YOUR OBJECTIVE: Determine how many lines of the entries contain "clouddn". Reply with that number alone.

Stored data entries:
*** Block opens ***
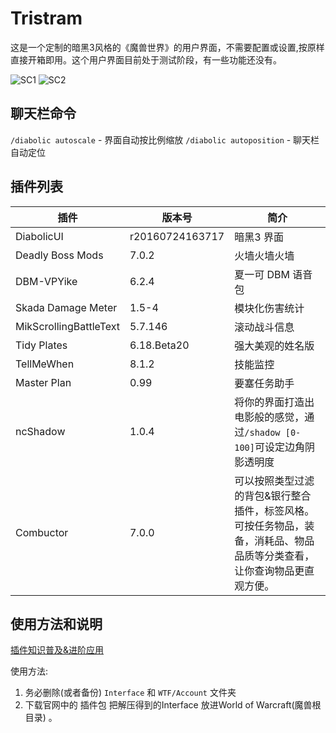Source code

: ﻿Tristram
====

这是一个定制的暗黑3风格的《魔兽世界》的用户界面，不需要配置或设置,按原样直接开箱即用。这个用户界面目前处于测试阶段，有一些功能还没有。

![SC1](http://7xp63o.com1.z0.glb.clouddn.com/%E5%B1%8F%E5%B9%95%E5%BF%AB%E7%85%A7%202016-08-20%20%E4%B8%8A%E5%8D%882.16.37.png)
![SC2](http://7xp63o.com1.z0.glb.clouddn.com/%E5%B1%8F%E5%B9%95%E5%BF%AB%E7%85%A7%202016-08-20%20%E4%B8%8A%E5%8D%882.17.18.png)

## 聊天栏命令

`/diabolic autoscale` - 界面自动按比例缩放
`/diabolic autoposition` - 聊天栏自动定位



## 插件列表

插件|版本号|简介
-------|-------|-------
DiabolicUI|r20160724163717|暗黑3 界面
Deadly Boss Mods|7.0.2|火墙火墙火墙
DBM-VPYike|6.2.4|夏一可 DBM 语音包
Skada Damage Meter|1.5-4|模块化伤害统计
MikScrollingBattleText| 5.7.146|滚动战斗信息
Tidy Plates|6.18.Beta20|强大美观的姓名版
TellMeWhen|8.1.2|技能监控
Master Plan|0.99|要塞任务助手
ncShadow|1.0.4|将你的界面打造出电影般的感觉，通过`/shadow [0-100]`可设定边角阴影透明度
Combuctor|7.0.0|可以按照类型过滤的背包&银行整合插件，标签风格。可按任务物品，装备，消耗品、物品品质等分类查看，让你查询物品更直观方便。

## 使用方法和说明

[插件知识普及&进阶应用](http://bbs.ngacn.cc/read.php?tid=4617462)

使用方法:

1. 务必删除(或者备份) `Interface` 和 `WTF/Account` 文件夹
2. 下载官网中的 插件包 把解压得到的Interface 放进World of Warcraft(魔兽根目录) 。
*** Block closes ***
SOLVED EXERCISE: 2